Impact of progestins on estradiol potentiation of the glutamate calcium response.

One mechanism by which estrogen may modulate cognitive function is through potentiation of glutamate-mediated rises in intracellular calcium ([Ca2+]i) with resultant effects on neuronal morphology and signaling. Since progesterone is a component of hormone replacement therapy (HRT), we sought to determine whether therapeutically relevant progestins attenuated or blocked estrogen potentiation of glutamate-induced [Ca2+]i rises. 17beta-estradiol and progesterone, alone or in combination, significantly potentiated the rise in [Ca2+]i. When co-administered, progesterone attenuated the estrogen response to the level seen with progesterone alone. In contrast, medroxyprogesterone acetate (MPA) had no effect when administered alone and completely blocked the 17beta-estradiol-induced potentiation when co-administered. These results may have important implications for effective use of HRT to maintain cognitive function during menopause and aging.

Dual action of estrogen on glutamate-induced calcium signaling: mechanisms requiring interaction between estrogen receptors and src/mitogen activated protein kinase pathway.

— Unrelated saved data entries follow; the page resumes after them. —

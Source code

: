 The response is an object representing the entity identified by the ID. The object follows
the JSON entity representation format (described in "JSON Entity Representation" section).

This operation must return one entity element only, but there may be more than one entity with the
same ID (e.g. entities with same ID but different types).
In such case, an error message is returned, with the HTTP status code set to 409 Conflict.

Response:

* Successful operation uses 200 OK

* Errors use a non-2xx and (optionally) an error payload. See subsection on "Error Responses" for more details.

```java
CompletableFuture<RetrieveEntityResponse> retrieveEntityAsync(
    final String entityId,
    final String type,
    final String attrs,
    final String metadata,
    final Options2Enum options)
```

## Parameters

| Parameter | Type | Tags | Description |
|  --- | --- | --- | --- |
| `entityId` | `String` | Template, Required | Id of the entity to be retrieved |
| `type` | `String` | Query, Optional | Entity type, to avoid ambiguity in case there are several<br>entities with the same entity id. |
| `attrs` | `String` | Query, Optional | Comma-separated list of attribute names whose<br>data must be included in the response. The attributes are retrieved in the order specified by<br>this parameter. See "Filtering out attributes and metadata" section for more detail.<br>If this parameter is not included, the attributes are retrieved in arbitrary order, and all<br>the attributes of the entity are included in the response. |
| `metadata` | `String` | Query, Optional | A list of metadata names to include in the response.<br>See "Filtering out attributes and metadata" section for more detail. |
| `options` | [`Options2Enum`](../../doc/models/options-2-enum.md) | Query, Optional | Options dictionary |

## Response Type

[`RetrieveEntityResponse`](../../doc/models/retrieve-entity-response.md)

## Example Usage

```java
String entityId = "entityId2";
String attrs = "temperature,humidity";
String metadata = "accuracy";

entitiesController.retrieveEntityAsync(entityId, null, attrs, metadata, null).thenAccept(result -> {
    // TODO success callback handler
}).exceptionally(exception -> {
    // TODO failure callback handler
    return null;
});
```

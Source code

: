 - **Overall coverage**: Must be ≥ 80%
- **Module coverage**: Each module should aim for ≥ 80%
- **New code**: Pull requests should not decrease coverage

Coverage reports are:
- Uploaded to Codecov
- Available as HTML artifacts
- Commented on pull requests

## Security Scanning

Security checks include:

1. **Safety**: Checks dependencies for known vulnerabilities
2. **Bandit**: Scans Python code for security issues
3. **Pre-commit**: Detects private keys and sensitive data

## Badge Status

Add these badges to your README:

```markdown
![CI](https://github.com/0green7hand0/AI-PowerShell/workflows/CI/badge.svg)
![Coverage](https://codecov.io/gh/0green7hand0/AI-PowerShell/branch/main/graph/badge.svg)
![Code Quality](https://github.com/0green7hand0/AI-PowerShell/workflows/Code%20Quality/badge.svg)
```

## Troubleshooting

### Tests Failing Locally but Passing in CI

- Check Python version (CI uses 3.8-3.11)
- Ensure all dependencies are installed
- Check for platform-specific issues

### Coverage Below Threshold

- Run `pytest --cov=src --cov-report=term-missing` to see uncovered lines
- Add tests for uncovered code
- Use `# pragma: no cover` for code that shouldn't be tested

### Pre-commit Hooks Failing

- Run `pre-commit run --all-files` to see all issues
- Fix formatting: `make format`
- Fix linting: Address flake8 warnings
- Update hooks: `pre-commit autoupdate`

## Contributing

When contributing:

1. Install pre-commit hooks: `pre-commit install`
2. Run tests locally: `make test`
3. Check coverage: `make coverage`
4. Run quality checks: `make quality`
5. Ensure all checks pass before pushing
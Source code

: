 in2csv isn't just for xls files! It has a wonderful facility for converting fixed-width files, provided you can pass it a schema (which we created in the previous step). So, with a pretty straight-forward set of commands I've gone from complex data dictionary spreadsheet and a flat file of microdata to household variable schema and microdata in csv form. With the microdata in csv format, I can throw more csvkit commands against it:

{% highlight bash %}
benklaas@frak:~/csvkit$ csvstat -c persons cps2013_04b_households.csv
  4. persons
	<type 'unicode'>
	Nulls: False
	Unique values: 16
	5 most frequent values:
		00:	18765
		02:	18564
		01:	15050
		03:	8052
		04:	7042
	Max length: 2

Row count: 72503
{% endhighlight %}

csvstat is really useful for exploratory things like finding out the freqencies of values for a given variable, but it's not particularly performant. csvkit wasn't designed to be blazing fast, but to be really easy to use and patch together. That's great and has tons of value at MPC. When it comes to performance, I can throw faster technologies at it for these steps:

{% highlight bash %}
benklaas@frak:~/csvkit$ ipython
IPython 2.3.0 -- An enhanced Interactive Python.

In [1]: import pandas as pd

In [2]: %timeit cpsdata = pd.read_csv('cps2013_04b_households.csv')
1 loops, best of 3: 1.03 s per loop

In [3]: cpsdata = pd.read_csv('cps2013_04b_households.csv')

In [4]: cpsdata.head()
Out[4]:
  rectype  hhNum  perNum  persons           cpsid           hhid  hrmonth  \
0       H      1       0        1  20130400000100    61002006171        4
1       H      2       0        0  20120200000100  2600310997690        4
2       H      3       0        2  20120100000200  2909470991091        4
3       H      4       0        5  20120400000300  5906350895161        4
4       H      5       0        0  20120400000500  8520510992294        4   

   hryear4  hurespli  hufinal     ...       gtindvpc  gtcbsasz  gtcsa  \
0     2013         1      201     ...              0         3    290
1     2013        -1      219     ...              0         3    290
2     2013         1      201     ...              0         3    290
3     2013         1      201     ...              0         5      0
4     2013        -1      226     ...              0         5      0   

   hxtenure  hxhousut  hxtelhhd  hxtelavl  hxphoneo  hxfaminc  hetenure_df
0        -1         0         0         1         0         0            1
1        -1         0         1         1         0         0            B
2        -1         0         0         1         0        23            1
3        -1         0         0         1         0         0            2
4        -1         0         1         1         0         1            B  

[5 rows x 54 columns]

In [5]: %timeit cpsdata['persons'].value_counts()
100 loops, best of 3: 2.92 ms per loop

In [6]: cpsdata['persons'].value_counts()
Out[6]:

Conjugated equine estrogens (CEE) is the most widely prescribed pharmaceutical estrogen replacement therapy (ERT) for postmenopausal women in the United States and is the ERT of the Women's Health Initiative. Previous studies from our laboratory have demonstrated that CEE exerts neurotrophic and neuroprotective effects in neurons involved in learning and memory, and which are affected in Alzheimer's disease. The present work demonstrates that CEE potentiated the rise in intracellular calcium ([Ca(2+)](i)) following exposure to physiological concentrations of glutamate. In contrast, the reverse effect occurred in the presence of excitotoxic levels of glutamate exposure, where CEE attenuated the rise in [Ca(2+)](i). Potentiation of the glutamate response was mediated by the NMDA receptor, as the NMDA receptor antagonist MK-801 blocked the CEE-induced potentiation, whereas the L-type calcium channel blocker nifedipine did not. Further, the CEE-potentiated glutamate response was mediated by a src tyrosine kinase, as the tyrosine kinase inhibitor PP2 blocked the potentiation induced by CEE and neurons treated with CEE displayed increased phosphorylated tyrosine. The inhibition by CEE of [Ca(2+)](i) rise in the presence of excitotoxic levels of glutamate was mediated by mitogen activated protein kinase (MAPK), as the protective effect of CEE was blocked by inhibiting MAPK activation with PD98059. These data provide potential mechanisms to explain the cognitive enhancing and neuroprotective effects exerted by ERT.